Dua orang yang sedang berdebat mau telur ceplok apa dadar benar benar ribut dan Matt mulai geram ia menjitak keduanya karena kehadirannya sampai tidak disadari oleh mereka.
"Keluar kalian dari apartemenku"
"Eh Matt kau kenapa, apa yang terjadi Wade tidak cerita ia hanya bilang kau sakit, ya tuhan"
"Resiko pekerjaan, minggir"
Matt menuang air kerongkongannya kering ia tidak menanggapi Wade bahkan menghindari percakapan dengannya.
"Memangnya ada penjahat ya yang nyerang Matt wah aku juga mau menemani dan tidur disini buat merawat Matt"
"Pergi, aku bisa mengurus diriku sendiri, kalian berdua hanya memperburuk keadaanku"

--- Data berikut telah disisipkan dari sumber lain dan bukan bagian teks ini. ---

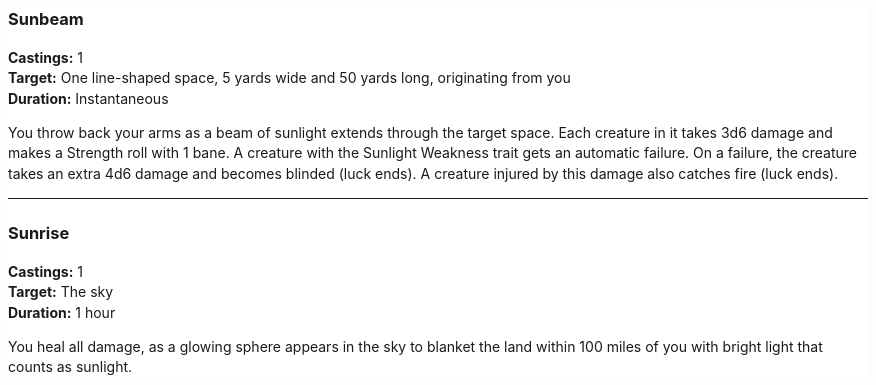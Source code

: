 ### Sunbeam
**Castings:** 1  
**Target:** One line-shaped space, 5 yards wide and 50 yards long, originating from you  
**Duration:** Instantaneous  

You throw back your arms as a beam of sunlight extends through the target space. Each creature in it takes 3d6 damage and makes a Strength roll with 1 bane. A creature with the Sunlight Weakness trait gets an automatic failure. On a failure, the creature takes an extra 4d6 damage and becomes blinded (luck ends). A creature injured by this damage also catches fire (luck ends).

---

### Sunrise
**Castings:** 1  
**Target:** The sky  
**Duration:** 1 hour  

You heal all damage, as a glowing sphere appears in the sky to blanket the land within 100 miles of you with bright light that counts as sunlight.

Eh nongol tukang taksi dengan sekotak pizza batal urusan telur namun Matt bodo amat apartemennya mendadadk rame runyam urusannya mereka bakal bikin ribut, benar baru saja masuk kamar suara mereka heboh membuat Matt tidak bisa tidur lain lagi rasa sakit membuatnya mendengus.
■■■■■■
Matt membanting pintu dan berjalan pergi ia merasa lapar dan enggan bergabung dengan mereka dan memasang hoodie ia tidak suka dipandangi ia yakin wajahnya tampak buruk setelah kejadian semalam, suara tongkat yang diketuk mengiringi langkahnya.
Di kafe hari ini ramai dan seorang wanita menyapanya dan menanyai pesanannya.
"Kamu Matt ya?"
Matt mengernyit perasaan ia tidak mengenal siapapun yang mengurus kafe ini dan ini pertama kalinya kemari ini karena agak jauh dari tempat tinggalnya.
"Bagaimana nyonya mengenal saya?"
"Wah benar lebih tampan aslinya dari tv, kamu teman Peter keponakan saya ia cerita banyak tentang kamu"
Oh iya ia lupa ia beberapa kali diwawancara mengenai beberapa kasus dan mulut besar bocah tengik itu pasti sudah cerita kemana mana"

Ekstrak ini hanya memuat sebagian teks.